(Collected data)
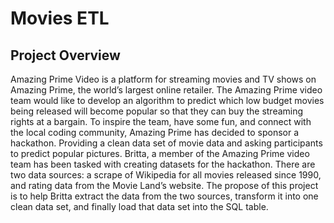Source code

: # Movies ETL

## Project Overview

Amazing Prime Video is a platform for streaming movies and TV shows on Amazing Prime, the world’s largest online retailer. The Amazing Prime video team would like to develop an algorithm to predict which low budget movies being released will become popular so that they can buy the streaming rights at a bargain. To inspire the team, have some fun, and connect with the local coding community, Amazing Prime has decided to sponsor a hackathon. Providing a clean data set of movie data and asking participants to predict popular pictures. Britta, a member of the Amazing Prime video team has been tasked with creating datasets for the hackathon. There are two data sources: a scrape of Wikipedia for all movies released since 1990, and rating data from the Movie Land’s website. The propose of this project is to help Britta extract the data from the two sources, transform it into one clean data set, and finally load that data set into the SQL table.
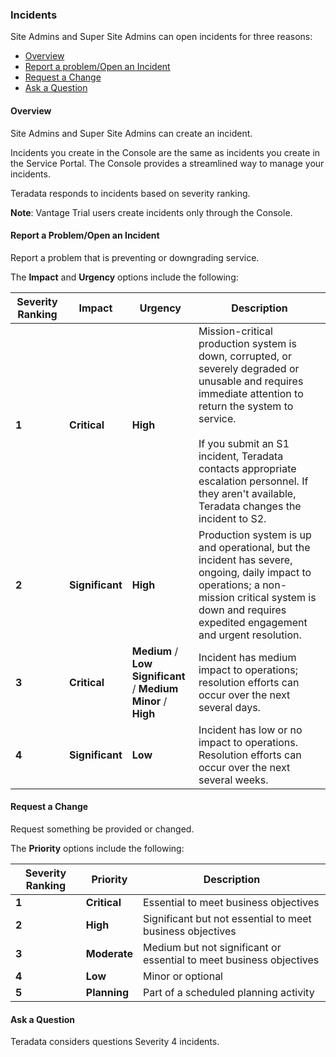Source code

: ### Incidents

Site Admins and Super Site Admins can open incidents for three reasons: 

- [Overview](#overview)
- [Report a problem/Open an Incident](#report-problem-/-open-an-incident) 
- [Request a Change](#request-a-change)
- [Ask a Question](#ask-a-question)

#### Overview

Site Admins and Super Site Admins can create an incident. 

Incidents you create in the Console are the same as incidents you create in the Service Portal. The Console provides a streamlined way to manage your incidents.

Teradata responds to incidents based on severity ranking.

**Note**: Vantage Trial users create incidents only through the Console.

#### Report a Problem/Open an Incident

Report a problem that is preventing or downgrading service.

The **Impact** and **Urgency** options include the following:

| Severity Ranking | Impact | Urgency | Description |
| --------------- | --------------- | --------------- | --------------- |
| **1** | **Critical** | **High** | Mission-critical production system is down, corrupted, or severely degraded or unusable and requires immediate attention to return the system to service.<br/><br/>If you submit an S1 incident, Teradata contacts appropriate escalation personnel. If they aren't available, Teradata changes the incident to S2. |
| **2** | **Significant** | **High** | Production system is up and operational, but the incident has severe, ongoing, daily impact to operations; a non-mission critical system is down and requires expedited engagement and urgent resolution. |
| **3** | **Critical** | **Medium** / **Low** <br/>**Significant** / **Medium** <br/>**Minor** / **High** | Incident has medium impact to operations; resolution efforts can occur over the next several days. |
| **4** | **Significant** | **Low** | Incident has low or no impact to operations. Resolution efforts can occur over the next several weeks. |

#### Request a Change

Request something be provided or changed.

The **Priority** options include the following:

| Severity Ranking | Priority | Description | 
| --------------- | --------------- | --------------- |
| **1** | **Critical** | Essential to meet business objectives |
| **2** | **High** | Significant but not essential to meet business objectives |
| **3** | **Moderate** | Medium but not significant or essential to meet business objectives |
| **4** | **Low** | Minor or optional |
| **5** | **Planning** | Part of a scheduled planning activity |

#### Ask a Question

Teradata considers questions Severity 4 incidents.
--
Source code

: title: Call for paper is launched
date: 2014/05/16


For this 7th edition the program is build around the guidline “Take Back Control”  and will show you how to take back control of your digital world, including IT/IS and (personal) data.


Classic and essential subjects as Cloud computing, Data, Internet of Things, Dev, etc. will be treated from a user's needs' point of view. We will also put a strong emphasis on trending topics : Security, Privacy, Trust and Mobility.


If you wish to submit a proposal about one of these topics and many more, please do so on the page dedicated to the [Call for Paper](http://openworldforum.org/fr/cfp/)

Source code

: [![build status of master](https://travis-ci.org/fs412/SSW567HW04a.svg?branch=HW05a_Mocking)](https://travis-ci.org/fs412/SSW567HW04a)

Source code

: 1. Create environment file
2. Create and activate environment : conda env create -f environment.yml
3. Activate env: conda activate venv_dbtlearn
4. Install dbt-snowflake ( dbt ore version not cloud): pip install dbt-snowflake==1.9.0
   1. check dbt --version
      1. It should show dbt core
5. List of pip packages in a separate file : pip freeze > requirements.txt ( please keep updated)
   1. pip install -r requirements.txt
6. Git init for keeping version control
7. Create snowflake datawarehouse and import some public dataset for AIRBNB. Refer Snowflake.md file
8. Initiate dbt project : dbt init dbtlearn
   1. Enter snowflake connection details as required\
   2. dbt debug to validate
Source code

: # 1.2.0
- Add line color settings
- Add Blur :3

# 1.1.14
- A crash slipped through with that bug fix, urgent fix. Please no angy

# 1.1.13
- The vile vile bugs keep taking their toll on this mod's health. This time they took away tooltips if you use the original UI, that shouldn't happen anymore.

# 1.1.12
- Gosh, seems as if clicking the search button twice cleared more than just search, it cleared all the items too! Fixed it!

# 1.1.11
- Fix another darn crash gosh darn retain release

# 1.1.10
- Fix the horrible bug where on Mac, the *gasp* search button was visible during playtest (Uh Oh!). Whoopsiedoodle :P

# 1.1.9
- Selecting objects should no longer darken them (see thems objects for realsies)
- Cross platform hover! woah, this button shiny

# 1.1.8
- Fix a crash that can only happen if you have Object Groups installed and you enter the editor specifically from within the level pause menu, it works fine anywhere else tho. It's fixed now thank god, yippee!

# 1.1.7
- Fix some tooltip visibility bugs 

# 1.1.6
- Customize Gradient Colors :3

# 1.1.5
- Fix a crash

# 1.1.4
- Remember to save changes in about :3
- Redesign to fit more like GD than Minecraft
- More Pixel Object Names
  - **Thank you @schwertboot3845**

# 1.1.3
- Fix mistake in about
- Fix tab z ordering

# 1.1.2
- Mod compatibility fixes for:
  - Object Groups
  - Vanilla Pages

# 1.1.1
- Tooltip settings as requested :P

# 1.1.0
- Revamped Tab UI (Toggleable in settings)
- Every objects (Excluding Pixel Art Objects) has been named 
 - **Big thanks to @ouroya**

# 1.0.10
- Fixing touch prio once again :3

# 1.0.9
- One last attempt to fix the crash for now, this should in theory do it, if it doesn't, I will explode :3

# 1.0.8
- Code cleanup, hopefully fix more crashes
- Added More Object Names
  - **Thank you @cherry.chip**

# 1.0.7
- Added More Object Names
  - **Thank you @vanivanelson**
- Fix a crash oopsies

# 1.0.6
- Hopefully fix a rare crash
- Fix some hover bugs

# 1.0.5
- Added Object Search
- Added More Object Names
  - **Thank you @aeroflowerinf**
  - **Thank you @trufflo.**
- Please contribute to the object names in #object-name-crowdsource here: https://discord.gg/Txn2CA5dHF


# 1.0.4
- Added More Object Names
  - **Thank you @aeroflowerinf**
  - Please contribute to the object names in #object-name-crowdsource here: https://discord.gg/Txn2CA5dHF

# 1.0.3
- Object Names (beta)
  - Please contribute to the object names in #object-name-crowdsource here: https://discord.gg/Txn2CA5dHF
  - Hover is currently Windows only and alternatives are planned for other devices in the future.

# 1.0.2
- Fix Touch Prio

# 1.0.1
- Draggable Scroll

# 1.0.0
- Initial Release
==
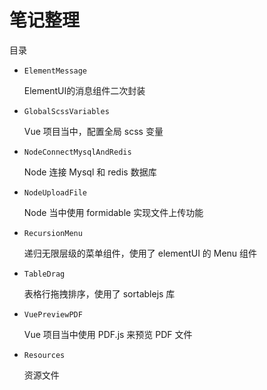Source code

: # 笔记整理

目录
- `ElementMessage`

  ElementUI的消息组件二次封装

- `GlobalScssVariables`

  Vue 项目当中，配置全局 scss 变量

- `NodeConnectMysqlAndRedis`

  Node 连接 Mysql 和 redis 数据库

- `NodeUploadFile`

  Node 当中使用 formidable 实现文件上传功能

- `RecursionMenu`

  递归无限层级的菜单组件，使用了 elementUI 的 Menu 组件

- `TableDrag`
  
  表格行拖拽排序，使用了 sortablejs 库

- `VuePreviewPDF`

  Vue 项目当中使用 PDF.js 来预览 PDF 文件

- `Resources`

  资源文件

* Task *
Copy all the lines above that hold the string "changes".

* Your solution *
| **1** | **Critical** | **High** | Mission-critical production system is down, corrupted, or severely degraded or unusable and requires immediate attention to return the system to service.<br/><br/>If you submit an S1 incident, Teradata contacts appropriate escalation personnel. If they aren't available, Teradata changes the incident to S2. |
- Remember to save changes in about :3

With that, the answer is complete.